In fact, despite fielding lineups which carry the OBP albatrosses of Luis Cruz (.122 OBP), Ramon Hernandez (.176), and Jerry Hairston Jr. (.188)--all of which have OBPs worse than Hyun-Jin Ryu (.333), not to mention Clayton Kershaw (.250)--the Dodgers still rank fifth in the majors and third in the NL for team OBP, at .337.
And yet, the Dodgers rank 29th in runs scored in the majors, with 64, ahead of only Miami.
The other two NL teams who have higher OBPs than the Dodgers, Cincinnati and Colorado (second and third), rank third and second in runs scored. The best OBP team in the majors, Oakland, also ranks first in runs scored.
So what's wrong with the Dodgers? Why can't we score runs?
Lineup order and consistency have to do with it. Matt Kemp, wedged in at either third or fourth in the order, has only been swinging the bat with any power or consistency over the last series; otherwise, he's been pretty lost these first 21 games. AJ Ellis might be getting on base as a bottom-of-the-order hitter, but he's surrounded by automatic outs.
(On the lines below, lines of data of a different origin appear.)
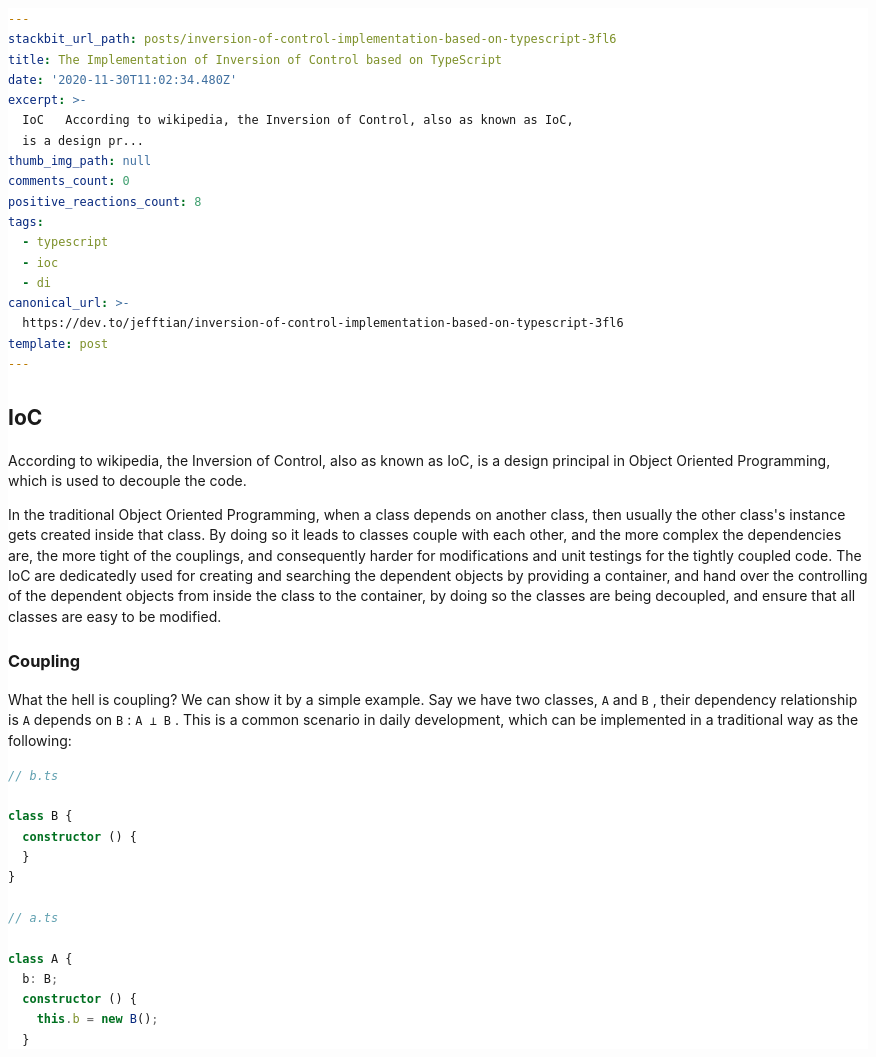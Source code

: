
 ```yaml
---
stackbit_url_path: posts/inversion-of-control-implementation-based-on-typescript-3fl6
title: The Implementation of Inversion of Control based on TypeScript
date: '2020-11-30T11:02:34.480Z'
excerpt: >-
  IoC   According to wikipedia, the Inversion of Control, also as known as IoC,
  is a design pr...
thumb_img_path: null
comments_count: 0
positive_reactions_count: 8
tags:
  - typescript
  - ioc
  - di
canonical_url: >-
  https://dev.to/jefftian/inversion-of-control-implementation-based-on-typescript-3fl6
template: post
---
```

## IoC

According to wikipedia, the Inversion of Control, also as known as IoC, is a design principal in Object Oriented Programming, which is used to decouple the code.

In the traditional Object Oriented Programming, when a class depends on another class, then usually the other class's instance gets created inside that class. By doing so it leads to classes couple with each other, and the more complex the dependencies are, the more tight of the couplings, and consequently harder for modifications and unit testings for the tightly coupled code. The IoC are dedicatedly used for creating and searching the dependent objects by providing a container, and hand over the controlling of the dependent objects from inside the class to the container, by doing so the classes are being decoupled, and ensure that all classes are easy to be modified.

### Coupling

What the hell is coupling? We can show it by a simple example. Say we have two classes, 
`A`
 and 
`B`
, their dependency relationship is 
`A`
 depends on 
`B`
: 
`A ⊥ B`
. This is a common scenario in daily development, which can be implemented in a traditional way as the following:


```typescript
// b.ts

class B {
  constructor () {
  }
}

// a.ts

class A {
  b: B;
  constructor () {
    this.b = new B();
  }
```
Mattingly made the "big" move on this roadtrip to switch Gonzalez to bat third and Kemp to bat fourth, which seems to have helped stimulate some scoring, especially early in games.
But can anything be done with the back half of our lineup, given all the dead weight? Perhaps elevate AJ Ellis to sixth, following Andre Ethier, and then just concede the seven and eight spots altogether?